I measured it and, hey, it measures 250K as it's supposed to.

The wiring is pretty easy.

I drew up a little diagram since I sometimes tend to forget what's supposed to go where.

And it gives me a chance to study it and make sure it will work as desired.

I'm wiring it so when the switch is up, the cap is in the circuit. When it's down, it's out.

If you read the diagram you'll be able to trace how it works.

Here's the stock wiring on the guitar.

I usually take a picture like this so if I really goof up, I can use the picture to go back to the way it was originally.

We'll be replacing the bridge (treble) volume control with the push-pull pot. The control is the one on the lower right.

You can but a whole control assembly pre-wired from the factory just like this and plop it in your guitar. Not sure why you'd need to do that, but my point is that there is great parts support directly from Rickenbacker.

Except that their 330K pot measures 500K.

I wired up the switch as a sub-assembly before installing it on the guitar.  It's wired just like the diagram, except the input and output wiring isn't there yet.

I wish I had a Russian PIO cap in this value, but I don't, so I'm using an Orange Drop. Check out the date code! This one's been around a while.

This is one place where you might be able to hear the difference in different capacitors, since the signal passes through it, unlike a tone cap.
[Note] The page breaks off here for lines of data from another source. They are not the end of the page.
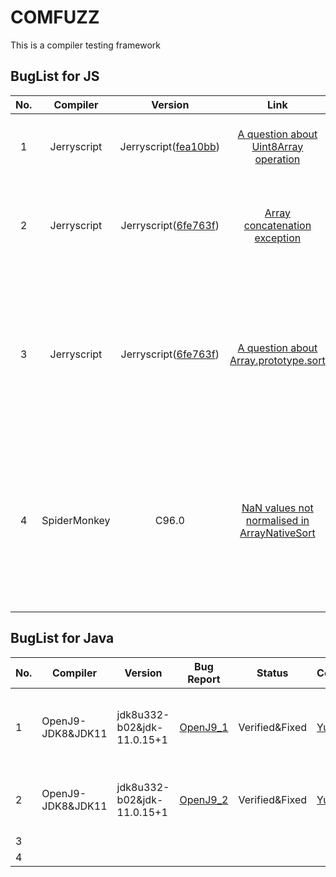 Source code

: # COMFUZZ

This is a compiler testing framework

## BugList for JS

| No. |   Compiler   |                                                          Version                                                           |                                                  Link                                                   |     Status     |                                   Contributor                                    |                                                                 Description                                                                  | module  |
|:---:|:------------:|:--------------------------------------------------------------------------------------------------------------------------:|:-------------------------------------------------------------------------------------------------------:|:--------------:|:--------------------------------------------------------------------------------:|:--------------------------------------------------------------------------------------------------------------------------------------------:|:-------:|
|  1  | Jerryscript  | Jerryscript([fea10bb](https://github.com/jerryscript-project/jerryscript/commit/fea10bb7e3ac1f5e8c092d2e8b6c9e39256f56e3)) | [A question about Uint8Array operation](https://github.com/jerryscript-project/jerryscript/issues/5007) |     Fixed      |                       [Yi Wen](https://github.com/YiWen-y)                       |                                       jerryscript abnormally replace the first element of view with 0                                        | execute |
|  2  | Jerryscript  | Jerryscript([6fe763f](https://github.com/jerryscript-project/jerryscript/commit/6fe763f1912c3ef82ec2ca31c40f186dde9c5a57)) |     [Array concatenation exception](https://github.com/jerryscript-project/jerryscript/issues/5026)     |    Verified    | [Yi Wen](https://github.com/YiWen-y) & [Fan Zhenye](https://github.com/AidPaike) |                                  about array literal handling which looks like it deleted all the vacancies                                  | execute |
|  3  | Jerryscript  | Jerryscript([6fe763f](https://github.com/jerryscript-project/jerryscript/commit/6fe763f1912c3ef82ec2ca31c40f186dde9c5a57)) | [A question about Array.prototype.sort](https://github.com/jerryscript-project/jerryscript/issues/5025) |    Verified    | [Yi Wen](https://github.com/YiWen-y) & [Fan Zhenye](https://github.com/AidPaike) | The latest spec clarifies that NaN return value of the comparefn should be changed to +0.JerryScript hasn't implemented the latest spec yet  | execute |
|  4  | SpiderMonkey |                                                           C96.0                                                            |  [NaN values not normalised in ArrayNativeSort](https://bugzilla.mozilla.org/show_bug.cgi?id=1763996)   | Verified&Fixed |                       [Yi Wen](https://github.com/YiWen-y)                       | Normalising NaN comparator results to 0 was added in ES6, but the twonumeric comparator functions were never updated to include this change. | execute |
|     |              |                                                                                                                            |                                                                                                         |                |                                                                                  |                                                                                                                                              |         |
|     |              |                                                                                                                            |                                                                                                         |                |                                                                                  |                                                                                                                                              |         |

## BugList for Java

| No.  | Compiler          | Version                    | Bug Report                                                         | Status         | Contributor                               | Description                                                  | Affected Component|  Remarks  |
| ---- | ----------------- | -------------------------- | ------------------------------------------------------------ | -------------- | ----------------------------------------- | ------------------------------------------------------------ | ------ | -----------|
| 1    | OpenJ9-JDK8&JDK11 | jdk8u332-b02&jdk-11.0.15+1 | [OpenJ9_1](https://github.com/eclipse-openj9/openj9/issues/14872) | Verified&Fixed | [Yuan Wang](https://github.com/YuanWangC) | Checking is missing when giving the method System.loadLibrary an absolute path to the file. | jre    |
| 2    | OpenJ9-JDK8&JDK11 | jdk8u332-b02&jdk-11.0.15+1 | [OpenJ9_2](https://github.com/eclipse-openj9/openj9/issues/14873) | Verified&Fixed | [Yuan Wang](https://github.com/YuanWangC) | Wrong initialization to the cause of IllegalStateException in Throwable.initCause(). | jre    |
| 3    |                   |                            |                                                              |                |                                           |                                                              |        |
| 4    |                   |                            |                                                              |                |                                           |                                                              |        |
Take the original pot out of the guitar, and wire the new one up.

And here's how all the connections are made. I labelled everything on the photo - should be clear what goes where.

One thing about these new pots is that if you use the pot itself as a ground, you'll have to solder to the side of the pot rather than the back. Works fine. I just sanded the pot a bit as you normally would to aid the solder sticking to it, then soldered the grounds to it.
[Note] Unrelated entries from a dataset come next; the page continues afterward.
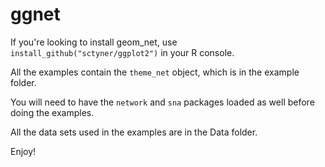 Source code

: # ggnet
If you're looking to install geom_net, use `install_github("sctyner/ggplot2")` in your R console. 

All the examples contain the `theme_net` object, which is in the example folder.  

You will need to have the `network` and `sna` packages loaded as well before doing the examples. 

All the data sets used in the examples are in the Data folder.  

Enjoy! 
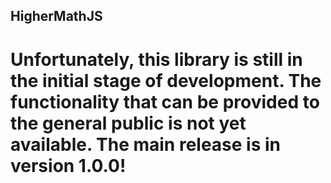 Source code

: ## HigherMathJS

# Unfortunately, this library is still in the initial stage of development. The functionality that can be provided to the general public is not yet available. The main release is in version 1.0.0!
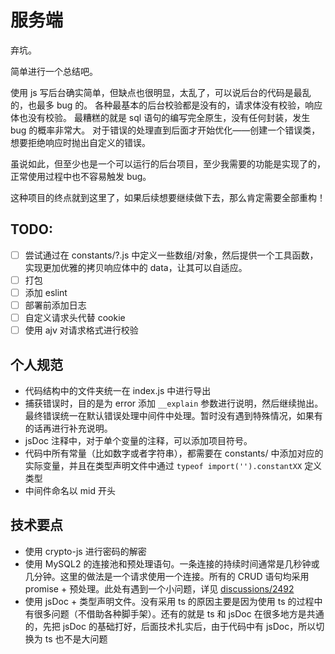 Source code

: # 服务端

弃坑。

简单进行一个总结吧。

使用 js 写后台确实简单，但缺点也很明显，太乱了，可以说后台的代码是最乱的，也最多 bug 的。
各种最基本的后台校验都是没有的，请求体没有校验，响应体也没有校验。
最糟糕的就是 sql 语句的编写完全原生，没有任何封装，发生 bug 的概率非常大。
对于错误的处理直到后面才开始优化——创建一个错误类，想要拒绝响应时抛出自定义的错误。

虽说如此，但至少也是一个可以运行的后台项目，至少我需要的功能是实现了的，正常使用过程中也不容易触发 bug。

这种项目的终点就到这里了，如果后续想要继续做下去，那么肯定需要全部重构！

## TODO:

- [ ] 尝试通过在 constants/?.js 中定义一些数组/对象，然后提供一个工具函数，实现更加优雅的拷贝响应体中的 data，让其可以自适应。
- [ ] 打包
- [ ] 添加 eslint
- [ ] 部署前添加日志
- [ ] 自定义请求头代替 cookie
- [ ] 使用 ajv 对请求格式进行校验

## 个人规范

- 代码结构中的文件夹统一在 index.js 中进行导出
- 捕获错误时，目的是为 error 添加 `__explain` 参数进行说明，然后继续抛出。最终错误统一在默认错误处理中间件中处理。暂时没有遇到特殊情况，如果有的话再进行补充说明。
- jsDoc 注释中，对于单个变量的注释，可以添加项目符号。
- 代码中所有常量（比如数字或者字符串），都需要在 constants/ 中添加对应的实际变量，并且在类型声明文件中通过 `typeof import('').constantXX` 定义类型
- 中间件命名以 mid 开头

## 技术要点

- 使用 crypto-js 进行密码的解密
- 使用 MySQL2 的连接池和预处理语句。一条连接的持续时间通常是几秒钟或几分钟。这里的做法是一个请求使用一个连接。所有的 CRUD 语句均采用 promise + 预处理。此处有遇到一个小问题，详见 [discussions/2492]
- 使用 jsDoc + 类型声明文件。没有采用 ts 的原因主要是因为使用 ts 的过程中有很多问题（不借助各种脚手架）。还有的就是 ts 和 jsDoc 在很多地方是共通的，先把 jsDoc 的基础打好，后面技术扎实后，由于代码中有 jsDoc，所以切换为 ts 也不是大问题


[discussions/2492]: https://github.com/sidorares/node-mysql2/discussions/2492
Rickenbacker uses a clever (I think) way of wiring the ground buss. There is a lead that comes into the control cavity from the tailpiece, and that lead goes to the treble volume pot. Then there is a lead that runs to each of the pots in turn, but it doesn't do a full circle.

In other words, it starts at the neck pickup (bass) volume pot, over to the treble volume, then the treble tone and then finally the bass tone. There is no connection between the bass tone and the bass volume. If there were, it would be a ground loop, and potentially hum. But since it's not a full circle, there is no ground loop. Compare this with a stock Stratocaster, which is Ground Loop City.

Then we just bolt the new control to the pickguard.

Then I made another mod!

On a stock guitar, the pointer/indicator lines on the knobs all point downward when everything is turned up to maximum.

On my other guitars, the pointers are up at maximum, so that's what I'm used to. Easy enough to unscrew the knobs so they point up.

How does the mod sound? Well, to be fair, I've only tested it though my little workbench amp. But it does get a thinner sound, especially on the bass strings. I might do some maths and figure out what frequency the 'stock' value capacitor changes and see if it's worth playing with. Something like an .003 would be really thin I'd think.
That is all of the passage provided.